▶ **Supplied entries**
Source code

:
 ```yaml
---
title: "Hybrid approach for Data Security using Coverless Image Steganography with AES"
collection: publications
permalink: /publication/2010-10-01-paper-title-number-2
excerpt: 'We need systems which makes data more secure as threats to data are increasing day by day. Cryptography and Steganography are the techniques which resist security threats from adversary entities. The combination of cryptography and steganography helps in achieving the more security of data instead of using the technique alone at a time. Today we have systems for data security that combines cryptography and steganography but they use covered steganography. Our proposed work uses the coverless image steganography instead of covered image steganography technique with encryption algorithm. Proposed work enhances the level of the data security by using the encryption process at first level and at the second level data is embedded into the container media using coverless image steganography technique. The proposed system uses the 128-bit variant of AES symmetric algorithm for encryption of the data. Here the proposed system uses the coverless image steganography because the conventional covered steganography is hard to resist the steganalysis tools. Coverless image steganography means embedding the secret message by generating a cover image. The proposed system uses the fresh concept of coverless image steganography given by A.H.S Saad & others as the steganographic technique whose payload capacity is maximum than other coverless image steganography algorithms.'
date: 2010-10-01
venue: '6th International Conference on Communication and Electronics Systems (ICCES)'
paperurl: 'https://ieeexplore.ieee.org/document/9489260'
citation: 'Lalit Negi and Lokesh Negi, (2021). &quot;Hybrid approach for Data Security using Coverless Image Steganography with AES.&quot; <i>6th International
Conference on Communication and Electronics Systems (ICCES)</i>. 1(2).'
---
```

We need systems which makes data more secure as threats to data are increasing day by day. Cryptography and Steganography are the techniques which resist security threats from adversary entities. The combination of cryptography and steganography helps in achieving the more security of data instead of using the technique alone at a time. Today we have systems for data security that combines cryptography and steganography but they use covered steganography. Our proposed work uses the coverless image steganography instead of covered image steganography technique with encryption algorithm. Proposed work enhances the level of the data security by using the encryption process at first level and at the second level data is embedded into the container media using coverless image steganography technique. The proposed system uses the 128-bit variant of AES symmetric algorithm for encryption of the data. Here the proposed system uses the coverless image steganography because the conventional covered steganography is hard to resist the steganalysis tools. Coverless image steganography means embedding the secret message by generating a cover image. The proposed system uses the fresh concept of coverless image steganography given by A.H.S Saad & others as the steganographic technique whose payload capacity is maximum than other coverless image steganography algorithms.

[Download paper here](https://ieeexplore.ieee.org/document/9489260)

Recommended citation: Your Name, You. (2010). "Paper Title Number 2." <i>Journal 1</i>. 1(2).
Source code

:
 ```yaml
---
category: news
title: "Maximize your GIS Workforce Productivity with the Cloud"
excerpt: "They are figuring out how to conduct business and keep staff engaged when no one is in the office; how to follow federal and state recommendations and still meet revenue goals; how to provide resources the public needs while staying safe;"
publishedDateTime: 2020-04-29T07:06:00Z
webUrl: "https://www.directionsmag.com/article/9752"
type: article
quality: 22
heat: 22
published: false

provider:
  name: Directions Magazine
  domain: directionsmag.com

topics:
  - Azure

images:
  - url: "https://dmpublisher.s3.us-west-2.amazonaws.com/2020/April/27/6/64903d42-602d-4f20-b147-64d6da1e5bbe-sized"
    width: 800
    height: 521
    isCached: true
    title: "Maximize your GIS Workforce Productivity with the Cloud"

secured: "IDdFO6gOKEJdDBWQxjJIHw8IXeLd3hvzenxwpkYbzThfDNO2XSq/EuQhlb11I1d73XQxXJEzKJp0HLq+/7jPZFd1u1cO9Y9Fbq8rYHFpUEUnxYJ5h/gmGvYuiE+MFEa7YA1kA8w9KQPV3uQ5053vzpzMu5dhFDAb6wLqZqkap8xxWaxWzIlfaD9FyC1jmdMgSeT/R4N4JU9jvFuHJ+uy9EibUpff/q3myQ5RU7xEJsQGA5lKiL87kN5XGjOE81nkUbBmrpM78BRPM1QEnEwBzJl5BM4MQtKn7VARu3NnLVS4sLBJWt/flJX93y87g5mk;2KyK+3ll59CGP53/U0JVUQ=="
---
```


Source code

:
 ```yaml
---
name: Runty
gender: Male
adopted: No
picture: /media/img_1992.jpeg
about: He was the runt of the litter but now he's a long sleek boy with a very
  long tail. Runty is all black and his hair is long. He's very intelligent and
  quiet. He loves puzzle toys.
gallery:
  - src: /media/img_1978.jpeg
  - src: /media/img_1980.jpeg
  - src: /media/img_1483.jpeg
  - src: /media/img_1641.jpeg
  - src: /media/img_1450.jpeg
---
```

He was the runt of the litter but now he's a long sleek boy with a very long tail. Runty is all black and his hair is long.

▶ **Your task**
Copy every line from the material in which the word "ieeexplore" can be found.

▶ **Exercise response**
paperurl: 'https://ieeexplore.ieee.org/document/9489260'
[Download paper here](https://ieeexplore.ieee.org/document/9489260)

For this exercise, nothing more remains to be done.